[SUPPLIED RECORDS — start]

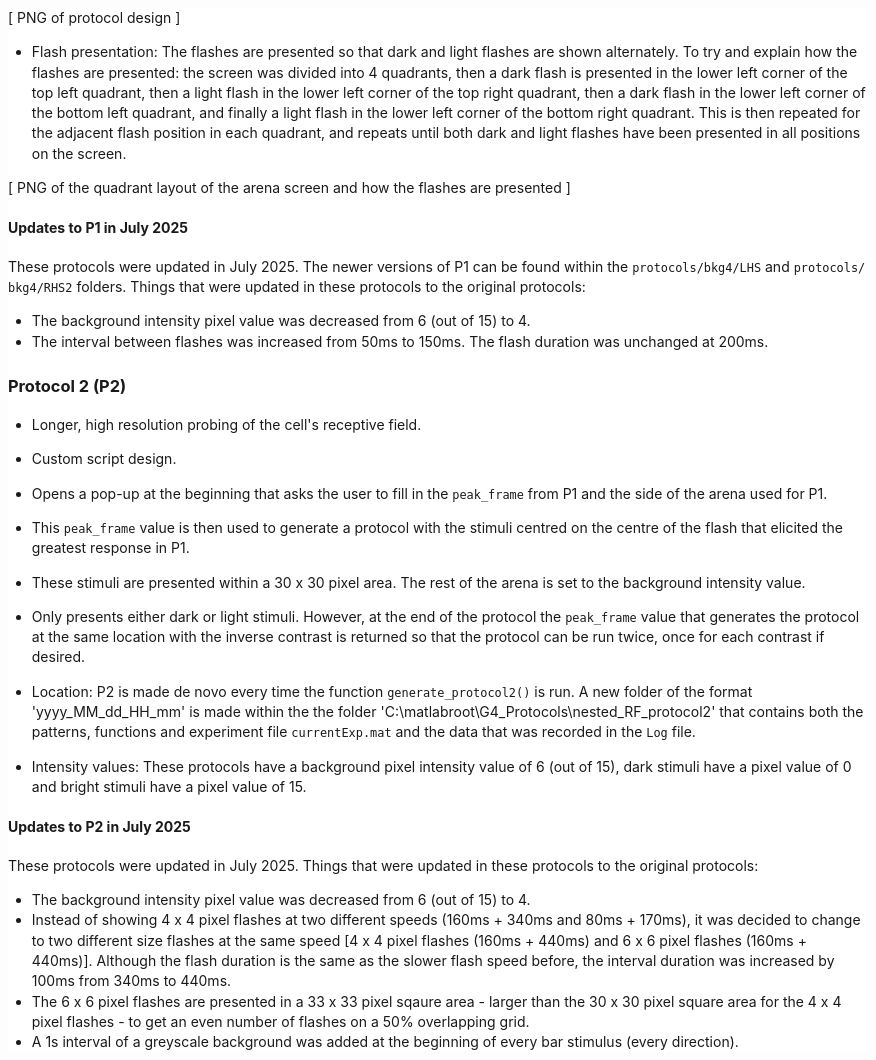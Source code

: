 [ PNG of protocol design ] 

- Flash presentation: The flashes are presented so that dark and light flashes are shown alternately. To try and explain how the flashes are presented: the screen was divided into 4 quadrants, then a dark flash is presented in the lower left corner of the top left quadrant, then a light flash in the lower left corner of the top right quadrant, then a dark flash in the lower left corner of the bottom left quadrant, and finally a light flash in the lower left corner of the bottom right quadrant. This is then repeated for the adjacent flash position in each quadrant, and repeats until both dark and light flashes have been presented in all positions on the screen.

[ PNG of the quadrant layout of the arena screen and how the flashes are presented ]

#### Updates to P1 in July 2025
These protocols were updated in July 2025. The newer versions of P1 can be found within the `protocols/bkg4/LHS` and `protocols/bkg4/RHS2` folders.
Things that were updated in these protocols to the original protocols:

- The background intensity pixel value was decreased from 6 (out of 15) to 4.
- The interval between flashes was increased from 50ms to 150ms. The flash duration was unchanged at 200ms. 


### Protocol 2 (P2)

- Longer, high resolution probing of the cell's receptive field.
- Custom script design. 
- Opens a pop-up at the beginning that asks the user to fill in the `peak_frame` from P1 and the side of the arena used for P1. 
- This `peak_frame` value is then used to generate a protocol with the stimuli centred on the centre of the flash that elicited the greatest response in P1.
- These stimuli are presented within a 30 x 30 pixel area. The rest of the arena is set to the background intensity value.
- Only presents either dark or light stimuli. However, at the end of the protocol the `peak_frame` value that generates the protocol at the same location with the inverse contrast is returned so that the protocol can be run twice, once for each contrast if desired. 

- Location: P2 is made de novo every time the function `generate_protocol2()` is run. A new folder of the format 'yyyy_MM_dd_HH_mm' is made within the the folder 'C:\matlabroot\G4_Protocols\nested_RF_protocol2' that contains both the patterns, functions and experiment file `currentExp.mat` and the data that was recorded in the `Log` file. 
- Intensity values: These protocols have a background pixel intensity value of 6 (out of 15), dark stimuli have a pixel value of 0 and bright stimuli have a pixel value of 15.

#### Updates to P2 in July 2025
These protocols were updated in July 2025. Things that were updated in these protocols to the original protocols:

- The background intensity pixel value was decreased from 6 (out of 15) to 4.
- Instead of showing 4 x 4 pixel flashes at two different speeds (160ms + 340ms and 80ms + 170ms), it was decided to change to two different size flashes at the same speed [4 x 4 pixel flashes (160ms + 440ms) and 6 x 6 pixel flashes (160ms + 440ms)]. Although the flash duration is the same as the slower flash speed before, the interval duration was increased by 100ms from 340ms to 440ms. 
- The 6 x 6 pixel flashes are presented in a 33 x 33 pixel sqaure area - larger than the 30 x 30 pixel square area for the 4 x 4 pixel flashes - to get an even number of flashes on a 50% overlapping grid.
- A 1s interval of a greyscale background was added at the beginning of every bar stimulus (every direction).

[SUPPLIED RECORDS — finish]

> WHAT IS BEING ASKED
Only the lines that contain the string "same" should be copied from the entries above.

> OUTPUT FOR THIS EXERCISE
- Only presents either dark or light stimuli. However, at the end of the protocol the `peak_frame` value that generates the protocol at the same location with the inverse contrast is returned so that the protocol can be run twice, once for each contrast if desired. 
- Instead of showing 4 x 4 pixel flashes at two different speeds (160ms + 340ms and 80ms + 170ms), it was decided to change to two different size flashes at the same speed [4 x 4 pixel flashes (160ms + 440ms) and 6 x 6 pixel flashes (160ms + 440ms)]. Although the flash duration is the same as the slower flash speed before, the interval duration was increased by 100ms from 340ms to 440ms. 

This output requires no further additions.